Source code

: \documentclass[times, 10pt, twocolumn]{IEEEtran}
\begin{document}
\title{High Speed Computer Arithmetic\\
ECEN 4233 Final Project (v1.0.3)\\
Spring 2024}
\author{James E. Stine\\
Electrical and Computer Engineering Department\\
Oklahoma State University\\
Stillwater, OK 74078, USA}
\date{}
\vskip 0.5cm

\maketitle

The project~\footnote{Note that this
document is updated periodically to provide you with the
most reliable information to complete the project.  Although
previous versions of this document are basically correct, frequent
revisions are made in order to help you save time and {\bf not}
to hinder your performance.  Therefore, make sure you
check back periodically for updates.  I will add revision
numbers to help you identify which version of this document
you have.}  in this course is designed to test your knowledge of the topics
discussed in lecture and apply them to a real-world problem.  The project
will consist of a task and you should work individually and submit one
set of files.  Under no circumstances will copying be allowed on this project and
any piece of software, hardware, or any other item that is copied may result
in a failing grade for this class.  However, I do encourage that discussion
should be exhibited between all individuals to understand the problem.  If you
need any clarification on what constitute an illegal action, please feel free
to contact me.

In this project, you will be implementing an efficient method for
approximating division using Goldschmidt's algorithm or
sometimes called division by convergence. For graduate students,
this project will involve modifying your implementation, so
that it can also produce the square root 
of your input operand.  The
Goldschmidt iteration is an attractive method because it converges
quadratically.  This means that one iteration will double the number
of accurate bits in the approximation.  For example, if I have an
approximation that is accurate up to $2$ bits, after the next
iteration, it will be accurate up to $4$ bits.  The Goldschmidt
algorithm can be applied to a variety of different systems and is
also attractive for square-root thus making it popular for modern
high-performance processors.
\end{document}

++++++++++++++++++++

Problem to solve ▸ Filter the material for the word "periodically" and copy each matching line.

Response to the task ▸
document is updated periodically to provide you with the
check back periodically for updates.  I will add revision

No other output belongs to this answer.